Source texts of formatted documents
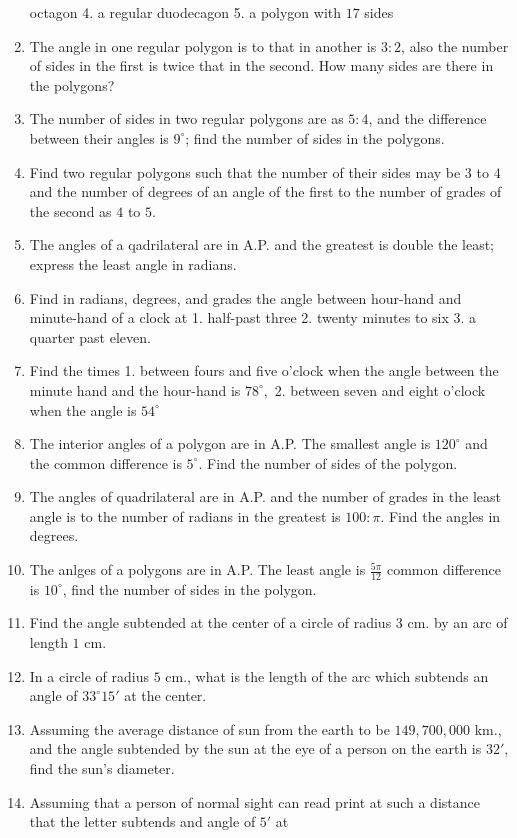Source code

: \begin{enumerate}[resume]
    octagon 4. a regular duodecagon 5. a polygon with $17$ sides
\item The angle in one regular polygon is to that in another is $3:2$, also the number of sides in the first is twice that in
    the second. How many sides are there in the polygons?
\item The number of sides in two regular polygons are as $5:4$, and the difference between their angles is $9^\circ$;
    find the number of sides in the polygons.
\item Find two regular polygons such that the number of their sides may be $3$ to $4$ and the number of degrees of an
    angle of the first to the number of grades of the second as $4$ to $5.$
\item The angles of a qadrilateral are in A.P. and the greatest is double the least; express the least angle in radians.
\item Find in radians, degrees, and grades the angle between hour-hand and minute-hand of a clock at 1. half-past three 2. twenty
    minutes to six 3. a quarter past eleven.
\item Find the times 1. between fours and five o'clock when the angle between the minute hand and the hour-hand is
    $78^\circ,$ 2. between seven and eight o'clock when the angle is $54^\circ$
\item The interior angles of a polygon are in A.P. The smallest angle is $120^\circ$ and the common difference is
    $5^\circ$. Find the number of sides of the polygon.
\item The angles of quadrilateral are in A.P. and the number of grades in the least angle is to the number of radians in the greatest is
    $100:\pi$. Find the angles in degrees.
\item The anlges of a polygons are in A.P. The least angle is $\frac{5\pi}{12}$ common difference is $10^\circ$, find the
    number of sides in the polygon.
\item Find the angle subtended at the center of a circle of radius $3$ cm. by an arc of length $1$ cm.
\item In a circle of radius $5$ cm., what is the length of the arc which subtends an angle of $33^\circ15'$ at the center.
\item Assuming the average distance of sun from the earth to be $149,700,000$ km., and the angle subtended by the sun at the
    eye of a person on the earth is $32'$, find the sun's diameter.
\item Assuming that a person of normal sight can read print at such a distance that the letter subtends and angle of $5'$ at

\end{enumerate}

● **WHAT IS EXPECTED**
Nothing but an exact copy is asked for: the lines from the start of the records through the line with "number of sides in the polygon.", both ends included, minus any pictures.

● **YOUR RESPONSE**
Source code

: \begin{enumerate}[resume]
    octagon 4. a regular duodecagon 5. a polygon with $17$ sides
\item The angle in one regular polygon is to that in another is $3:2$, also the number of sides in the first is twice that in
    the second. How many sides are there in the polygons?
\item The number of sides in two regular polygons are as $5:4$, and the difference between their angles is $9^\circ$;
    find the number of sides in the polygons.
\item Find two regular polygons such that the number of their sides may be $3$ to $4$ and the number of degrees of an
    angle of the first to the number of grades of the second as $4$ to $5.$
\item The angles of a qadrilateral are in A.P. and the greatest is double the least; express the least angle in radians.
\item Find in radians, degrees, and grades the angle between hour-hand and minute-hand of a clock at 1. half-past three 2. twenty
    minutes to six 3. a quarter past eleven.
\item Find the times 1. between fours and five o'clock when the angle between the minute hand and the hour-hand is
    $78^\circ,$ 2. between seven and eight o'clock when the angle is $54^\circ$
\item The interior angles of a polygon are in A.P. The smallest angle is $120^\circ$ and the common difference is
    $5^\circ$. Find the number of sides of the polygon.
\item The angles of quadrilateral are in A.P. and the number of grades in the least angle is to the number of radians in the greatest is
    $100:\pi$. Find the angles in degrees.
\item The anlges of a polygons are in A.P. The least angle is $\frac{5\pi}{12}$ common difference is $10^\circ$, find the
    number of sides in the polygon.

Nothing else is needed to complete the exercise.